◆ **EXERCISE DESCRIPTION**:
Go through the entries and copy every line that has the string "βάση" in it.

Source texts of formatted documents
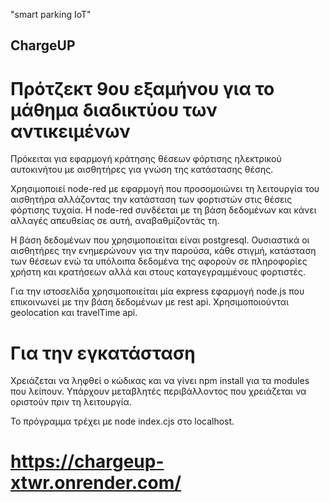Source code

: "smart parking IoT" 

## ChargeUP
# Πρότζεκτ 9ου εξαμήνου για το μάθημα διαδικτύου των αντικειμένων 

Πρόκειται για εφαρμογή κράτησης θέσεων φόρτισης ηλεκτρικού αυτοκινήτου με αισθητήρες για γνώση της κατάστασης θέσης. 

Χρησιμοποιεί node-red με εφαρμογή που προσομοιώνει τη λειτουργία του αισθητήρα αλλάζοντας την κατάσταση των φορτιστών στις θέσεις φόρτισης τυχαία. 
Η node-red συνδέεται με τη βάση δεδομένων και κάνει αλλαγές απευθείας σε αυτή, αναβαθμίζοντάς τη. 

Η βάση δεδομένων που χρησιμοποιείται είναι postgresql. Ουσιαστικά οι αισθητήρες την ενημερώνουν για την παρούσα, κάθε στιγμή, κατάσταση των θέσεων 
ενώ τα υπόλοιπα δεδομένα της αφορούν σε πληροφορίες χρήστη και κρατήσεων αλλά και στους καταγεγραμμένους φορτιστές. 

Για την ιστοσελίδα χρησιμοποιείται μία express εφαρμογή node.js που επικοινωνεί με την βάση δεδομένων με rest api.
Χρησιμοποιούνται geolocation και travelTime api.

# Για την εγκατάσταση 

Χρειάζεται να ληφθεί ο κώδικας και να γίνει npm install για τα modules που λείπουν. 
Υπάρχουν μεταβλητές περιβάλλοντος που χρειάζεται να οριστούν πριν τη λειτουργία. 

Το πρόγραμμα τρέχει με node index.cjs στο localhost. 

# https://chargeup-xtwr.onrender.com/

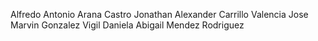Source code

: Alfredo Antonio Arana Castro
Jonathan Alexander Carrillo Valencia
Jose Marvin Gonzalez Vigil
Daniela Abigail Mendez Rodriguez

◆ **REPLY TO THE EXERCISE**:
Η node-red συνδέεται με τη βάση δεδομένων και κάνει αλλαγές απευθείας σε αυτή, αναβαθμίζοντάς τη. 
Η βάση δεδομένων που χρησιμοποιείται είναι postgresql. Ουσιαστικά οι αισθητήρες την ενημερώνουν για την παρούσα, κάθε στιγμή, κατάσταση των θέσεων 
Για την ιστοσελίδα χρησιμοποιείται μία express εφαρμογή node.js που επικοινωνεί με την βάση δεδομένων με rest api.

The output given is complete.